System.perspective.download Encoding

victor1 · September 10, 2020, 2:32pm

I’m trying to download a PDF, but when I open it everything is blank.
If I open it with notepad and compare it with the original PDF, that’s almost right. I think the error is because of the encoding.

Original:

Downloaded:

In the bottom right corner of the notepad is always UTF-8 when I download it, how can I change this?

My code:

    access_token = 'ya29.a0Af...'
	
	uri = 'https://www.googleapis.com/drive/v3/files/1-fS4Bgy7NCdM8Frsed1YNOTaR_8majxm?alt=media'
	headers = {'Authorization': 'Bearer ' + access_token}
	file = system.net.httpGet(url = uri, headerValues = headers)
	
	system.perspective.download('SPM AWS.pdf',file, "application/pdf")

PGriffith · September 10, 2020, 3:04pm

The problem is probably with httpGet, not system.perspective.download - once you’re downloading the file, there’s no encoding.

Since you’re already in 8.0, I would highly recommend migrating to system.net.httpClient.
Unlike httpGet, it will try to use the charset from the Content-Type header in the response - and if one is not found, it falls back to UTF-8, instead of the platform’s default charset (which is UTF-8 on basically every platform except Windows), as system.net.httpGet() does.

It would be a drop in replacement for the existing code you have:

uri = 'https://www.googleapis.com/drive/v3/files/1-fS4Bgy7NCdM8Frsed1YNOTaR_8majxm?alt=media'
headers = {'Authorization': 'Bearer ' + access_token}
file = system.net.httpClient().get(uri, headers=headers).body
# file = system.net.httpGet(url = uri, headerValues = headers)
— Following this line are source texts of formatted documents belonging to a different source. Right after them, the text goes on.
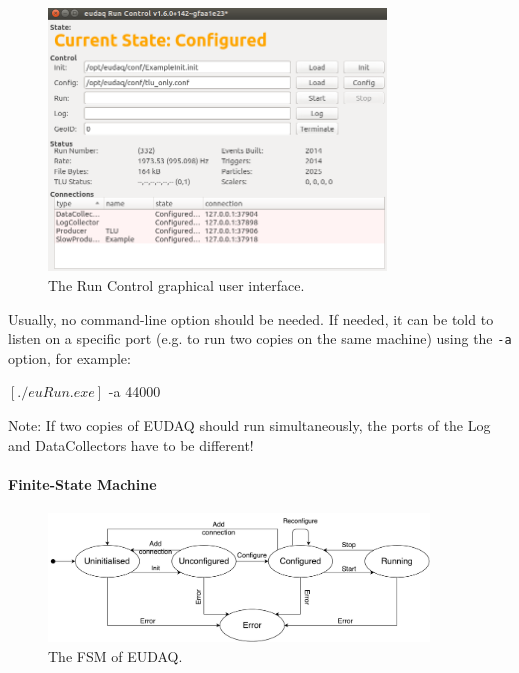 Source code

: \begin{figure}[htb]
  \begin{center}
    \includegraphics[width=0.8\textwidth]{src/images/RunControl}
    \caption{The Run Control graphical user interface.}
    \label{fig:RunControl}
  \end{center}
\end{figure}

Usually, no command-line option should be needed. 
If needed, it can be told to listen on a specific port (e.g. to run two copies on the same machine) 
using the \texttt{-a } option, for example:
\begin{listing}[mybash]
$[./euRun.exe]$ -a 44000
\end{listing}
Note: If two copies of EUDAQ should run simultaneously,
the ports of the Log and DataCollectors have to be different!

\paragraph{Finite-State Machine}
\label{sec:fsm}

\begin{figure}
\begin{center}
\includegraphics[width=0.9\textwidth]{src/images/fsmv2.pdf}
\end{center}
\caption{The FSM of EUDAQ.}
\label{fig:fsm}
\end{figure}

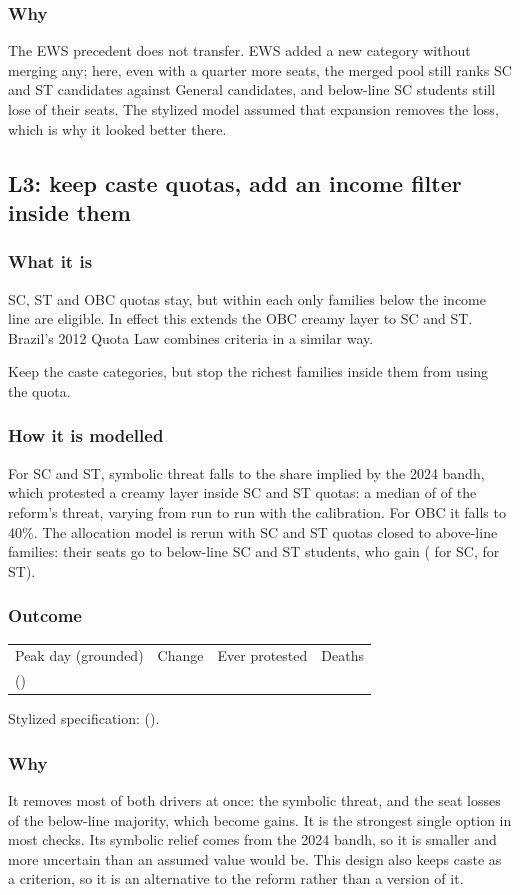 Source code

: \documentclass[11pt,a4paper]{article}
\makeatletter
\newcommand{\outcomeline}[6]{%
  \begin{tabular}{@{}llll@{}}
  \sffamily\small\color{muted}Peak day (grounded) & \sffamily\small\color{muted}Change & \sffamily\small\color{muted}Ever protested & \sffamily\small\color{muted}Deaths\\
  \textbf{#1} \small(#2) & \textbf{#3} & #4 & #5\\
  \end{tabular}\par\smallskip
  {\small\color{muted}Stylized specification: #6}\par}
\makeatother
\begin{document}
\subsubsection{Why}
The EWS precedent does not transfer. EWS added a new category without merging any; here, even with a quarter more seats, the merged pool still ranks SC and ST candidates against General candidates, and below-line SC students still lose \AllocExpandedSCBelow{} of their seats. The stylized model assumed that expansion removes the loss, which is why it looked better there.

\subsection{L3: keep caste quotas, add an income filter inside them}
\subsubsection{What it is}
SC, ST and OBC quotas stay, but within each only families below the income line are eligible. In effect this extends the OBC creamy layer to SC and ST. Brazil's 2012 Quota Law combines criteria in a similar way.
\begin{plainwords}Keep the caste categories, but stop the richest families inside them from using the quota.\end{plainwords}
\subsubsection{How it is modelled}
For SC and ST, symbolic threat falls to the share implied by the 2024 bandh, which protested a creamy layer inside SC and ST quotas: a median of \LThreeRetainedMedian{} of the reform's threat, varying from run to run with the calibration. For OBC it falls to 40\%. The allocation model is rerun with SC and ST quotas closed to above-line families: their seats go to below-line SC and ST students, who gain (\AllocFilterSCBelow{} for SC, \AllocFilterSTBelow{} for ST).
\subsubsection{Outcome}
\outcomeline{\PeakGroundedHybridCasteSubquotas}{\PeakRangeGroundedHybridCasteSubquotas}{\PeakChangeGroundedHybridCasteSubquotas}{\CumulativeGroundedHybridCasteSubquotas}{\DeathsGroundedHybridCasteSubquotas}{\PeakCentralHybridCasteSubquotas{} (\PeakChangeCentralHybridCasteSubquotas).}
\subsubsection{Why}
It removes most of both drivers at once: the symbolic threat, and the seat losses of the below-line majority, which become gains. It is the strongest single option in most checks. Its symbolic relief comes from the 2024 bandh, so it is smaller and more uncertain than an assumed value would be. This design also keeps caste as a criterion, so it is an alternative to the reform rather than a version of it.
\end{document}
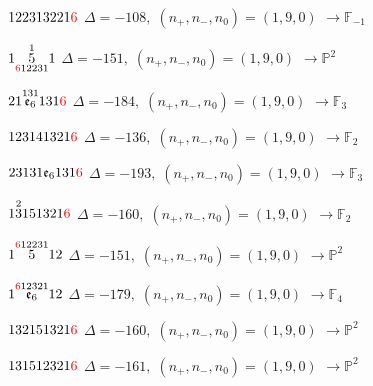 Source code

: \documentclass[10pt]{article}
\begin{document}
\smallskip

$122313221\textcolor{red}{6}$ \quad $\Delta=-108,\; (n_+,n_-,n_0)=(1,9,0)$ \quad $\to \mathbb{F}_{-1}$

\smallskip

$1\overset{1}{\underset{\textcolor{red}{6}12231}{5}}1$ \quad $\Delta=-151,\; (n_+,n_-,n_0)=(1,9,0)$ \quad $\to \mathbb{P}^2$

\smallskip

$21\overset{131}{\mathfrak{e}_6}131\textcolor{red}{6}$ \quad $\Delta=-184,\; (n_+,n_-,n_0)=(1,9,0)$ \quad $\to \mathbb{F}_{3}$

\smallskip

$123141321\textcolor{red}{6}$ \quad $\Delta=-136,\; (n_+,n_-,n_0)=(1,9,0)$ \quad $\to \mathbb{F}_{2}$

\smallskip

$23131\mathfrak{e}_6131\textcolor{red}{6}$ \quad $\Delta=-193,\; (n_+,n_-,n_0)=(1,9,0)$ \quad $\to \mathbb{F}_{3}$

\smallskip

$1\overset{2}{3}151321\textcolor{red}{6}$ \quad $\Delta=-160,\; (n_+,n_-,n_0)=(1,9,0)$ \quad $\to \mathbb{F}_{2}$

\smallskip

$1\overset{\textcolor{red}{6}12231}{5}12$ \quad $\Delta=-151,\; (n_+,n_-,n_0)=(1,9,0)$ \quad $\to \mathbb{P}^2$

\smallskip

$1\overset{\textcolor{red}{6}12321}{\mathfrak{e}_6}12$ \quad $\Delta=-179,\; (n_+,n_-,n_0)=(1,9,0)$ \quad $\to \mathbb{F}_{4}$

\smallskip

$132151321\textcolor{red}{6}$ \quad $\Delta=-160,\; (n_+,n_-,n_0)=(1,9,0)$ \quad $\to \mathbb{P}^2$

\smallskip

$131512321\textcolor{red}{6}$ \quad $\Delta=-161,\; (n_+,n_-,n_0)=(1,9,0)$ \quad $\to \mathbb{P}^2$
\end{document}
victor1 · September 10, 2020, 3:21pm

Nice!!

Worked perfectly.
Thank you very much!

victor1 · September 11, 2020, 4:30pm

@PGriffith, I am facing a very similar problem right now, but when I upload a file, could you help me?

I’m using the ‘File upload’ component in perspective, trying to upload a file to Google Drive.
The file arrives in the Google Drive folder, but with the wrong encoding.

onFileReceived script event:

	import mimetypes
	
	access_token = self.getSibling("txt_accessToken").props.text	
	dataList = []
	boundary = 'wL36Yn8afVp8Ag7AmP8qZ0SA4n1v9T'
	
	#Metadata file
	dataList.append('--' + boundary)
	dataList.append('Content-Disposition: form-data; name=""; filename="{0}"'.format('/usr/local/bin/ignition/webserver/webapps/main/metadata.json'))	
	fileType = mimetypes.guess_type('/usr/local/bin/ignition/webserver/webapps/main/metadata.json')[0] or 'application/octet-stream'
	dataList.append('Content-Type: {}'.format(fileType))
	dataList.append('')
	metadata = system.file.readFileAsString('/usr/local/bin/ignition/webserver/webapps/main/metadata.json')
	dataList.append(metadata)	
	
	#PDF file
	dataList.append('--' + boundary)		
	dataList.append('Content-Disposition: form-data; name=""; filename="{0}"'.format(event.file.name))	
	fileType = mimetypes.guess_type(event.file.name)[0] or 'application/octet-stream'
	dataList.append('Content-Type: {}'.format(fileType))
	dataList.append('')
	dataList.append(event.file.getString())
		  
	dataList.append('--'+boundary+'--')
	dataList.append('')
	
	body = '\r\n'.join(dataList)
	payload = body
	
	self.getSibling("txt_requestBody").props.text = payload
	
	uri = 'https://www.googleapis.com/upload/drive/v3/files'
	headers = {'Content-Type': 'application/json; charset=UTF-8', 'Authorization': 'Bearer ' + access_token, 'Content-type': 'multipart/form-data; boundary={}'.format(boundary)}
	
	resposnse = system.net.httpClient().post(uri, data=payload, headers=headers)
	
	logger = system.util.getLogger("myLogger")
	logger.info(str(resposnse))

Original PDF file opened in Notepad:

Uploaded file:

PGriffith · September 11, 2020, 4:53pm

Is implicitly using the default charset. Add "UTF-8" to the getString() call.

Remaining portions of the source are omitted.